I can't make out if you would be more sensitive than the average person to xenon asphyxiation, or rather less, because your brain, being inoperative already, wouldn't be bothered by oxygen deprivation.
have a habit of reacting quickly to form other compounds. However you're talking about the amount of iodine 131 converting to xenon as if it was a concentrated gas that could asphyxiate people when that is not, and never has been the case, unless you're happening to be breathing the vented steam from the reactors of course - which I highly doubt. Once that material has diluted a couple of billion or so times and decayed, it does indeed cease to be a danger.
Think things through instead of going for the easy hyperbolic. Hyperbole is no substitute for thought.
Iodine-131 decays to Xenon-131 by beta decay.
Xe-131 is stable (i.e NON-radioactive) and the only hazard if concentrated is anesthesia or asphyxiation.
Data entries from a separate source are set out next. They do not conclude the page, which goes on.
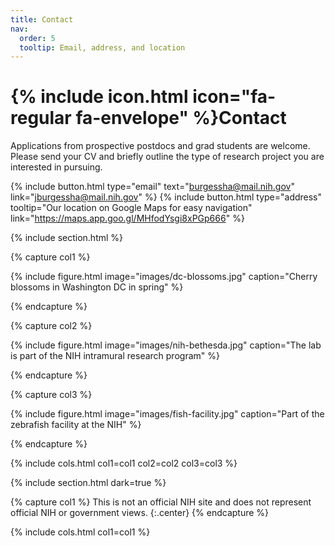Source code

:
```yaml
---
title: Contact
nav:
  order: 5
  tooltip: Email, address, and location
---
```


# {% include icon.html icon="fa-regular fa-envelope" %}Contact

Applications from prospective postdocs and grad students are welcome. Please send your CV and briefly outline the type of research project you are interested in pursuing.

{%
  include button.html
  type="email"
  text="burgessha@mail.nih.gov"
  link="jburgessha@mail.nih.gov"
%}
{%
  include button.html
  type="address"
  tooltip="Our location on Google Maps for easy navigation"
  link="https://maps.app.goo.gl/MHfodYsgi8xPGp666"
%}

{% include section.html %}

{% capture col1 %}

{%
  include figure.html
  image="images/dc-blossoms.jpg"
  caption="Cherry blossoms in Washington DC in spring"
%}

{% endcapture %}

{% capture col2 %}

{%
  include figure.html
  image="images/nih-bethesda.jpg"
  caption="The lab is part of the NIH intramural research program"
%}

{% endcapture %}

{% capture col3 %}

{%
  include figure.html
  image="images/fish-facility.jpg"
  caption="Part of the zebrafish facility at the NIH"
%}

{% endcapture %}

{% include cols.html col1=col1 col2=col2 col3=col3 %}

{% include section.html dark=true %}

{% capture col1 %}
This is not an official NIH site and does not represent official NIH or government views.
{:.center}
{% endcapture %}

{% include cols.html col1=col1 %}
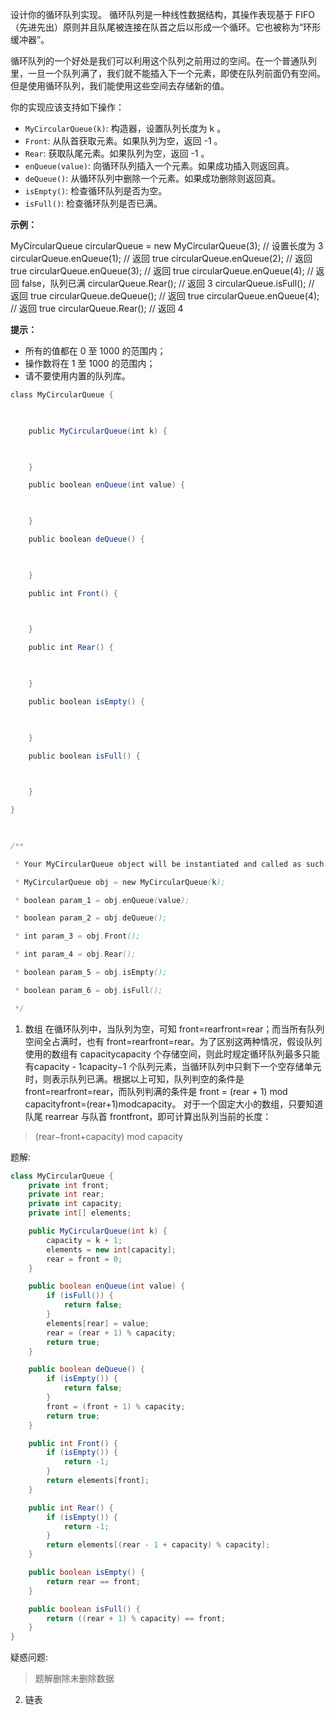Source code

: 设计你的循环队列实现。 循环队列是一种线性数据结构，其操作表现基于 FIFO（先进先出）原则并且队尾被连接在队首之后以形成一个循环。它也被称为“环形缓冲器”。

循环队列的一个好处是我们可以利用这个队列之前用过的空间。在一个普通队列里，一旦一个队列满了，我们就不能插入下一个元素，即使在队列前面仍有空间。但是使用循环队列，我们能使用这些空间去存储新的值。

你的实现应该支持如下操作：

-   `MyCircularQueue(k)`: 构造器，设置队列长度为 k 。
-   `Front`: 从队首获取元素。如果队列为空，返回 -1 。
-   `Rear`: 获取队尾元素。如果队列为空，返回 -1 。
-   `enQueue(value)`: 向循环队列插入一个元素。如果成功插入则返回真。
-   `deQueue()`: 从循环队列中删除一个元素。如果成功删除则返回真。
-   `isEmpty()`: 检查循环队列是否为空。
-   `isFull()`: 检查循环队列是否已满。

**示例：**

MyCircularQueue circularQueue = new MyCircularQueue(3); // 设置长度为 3
circularQueue.enQueue(1);  // 返回 true
circularQueue.enQueue(2);  // 返回 true
circularQueue.enQueue(3);  // 返回 true
circularQueue.enQueue(4);  // 返回 false，队列已满
circularQueue.Rear();  // 返回 3
circularQueue.isFull();  // 返回 true
circularQueue.deQueue();  // 返回 true
circularQueue.enQueue(4);  // 返回 true
circularQueue.Rear();  // 返回 4

**提示：**

-   所有的值都在 0 至 1000 的范围内；
-   操作数将在 1 至 1000 的范围内；
-   请不要使用内置的队列库。



```java
class MyCircularQueue {

  

    public MyCircularQueue(int k) {

  

    }

    public boolean enQueue(int value) {

  

    }

    public boolean deQueue() {

  

    }

    public int Front() {

  

    }

    public int Rear() {

  

    }

    public boolean isEmpty() {

  

    }

    public boolean isFull() {

  

    }

}

  

/**

 * Your MyCircularQueue object will be instantiated and called as such:

 * MyCircularQueue obj = new MyCircularQueue(k);

 * boolean param_1 = obj.enQueue(value);

 * boolean param_2 = obj.deQueue();

 * int param_3 = obj.Front();

 * int param_4 = obj.Rear();

 * boolean param_5 = obj.isEmpty();

 * boolean param_6 = obj.isFull();

 */
```


1. 数组
在循环队列中，当队列为空，可知 front=rearfront=rear；而当所有队列空间全占满时，也有 front=rearfront=rear。为了区别这两种情况，假设队列使用的数组有 capacitycapacity 个存储空间，则此时规定循环队列最多只能有capacity - 1capacity−1 个队列元素，当循环队列中只剩下一个空存储单元时，则表示队列已满。根据以上可知，队列判空的条件是 front=rearfront=rear，而队列判满的条件是 front = (rear + 1) mod capacityfront=(rear+1)modcapacity。
对于一个固定大小的数组，只要知道队尾 rearrear 与队首 frontfront，即可计算出队列当前的长度：
> (rear−front+capacity) mod capacity

题解:
```java
class MyCircularQueue {
    private int front;
    private int rear;
    private int capacity;
    private int[] elements;

    public MyCircularQueue(int k) {
        capacity = k + 1;
        elements = new int[capacity];
        rear = front = 0;
    }

    public boolean enQueue(int value) {
        if (isFull()) {
            return false;
        }
        elements[rear] = value;
        rear = (rear + 1) % capacity;
        return true;
    }

    public boolean deQueue() {
        if (isEmpty()) {
            return false;
        }
        front = (front + 1) % capacity;
        return true;
    }

    public int Front() {
        if (isEmpty()) {
            return -1;
        }
        return elements[front];
    }

    public int Rear() {
        if (isEmpty()) {
            return -1;
        }
        return elements[(rear - 1 + capacity) % capacity];
    }

    public boolean isEmpty() {
        return rear == front;
    }

    public boolean isFull() {
        return ((rear + 1) % capacity) == front;
    }
}
```

疑惑问题:
> 题解删除未删除数据
2. 链表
At the truly minute amounts present in the water this is impossible.
What the hell the compounds of Xenon have to do with this ?
Any gas that isn't oxygen is an asphyxiant if it's not mixed with sufficient oxygen
Have opinions, but don't try and BS with 'facts' that aren't and science you clearly don't understand
Often those that spout how safe nuclear is would never allow a plant to be built within 5 miles of their house. Lewis is pretty rabid and may but its easy to say don't worry when your kids are 7000 miles away. Bet if it was in the town over half the smug people on here might behave different.
I used to live in a village with the Hartlepool nuke plant *and* Tioxide (one of the largest Cyanide plants in the UK) nearby. I'm fully behind the "Nuke is safe" movement and would like to see more built and coal plants torn down.
Worrying about nuke power going tits up is like a person being worried about the safety of air travel when they happily use the most dangerous form of transit without a care in the world (cars, btw).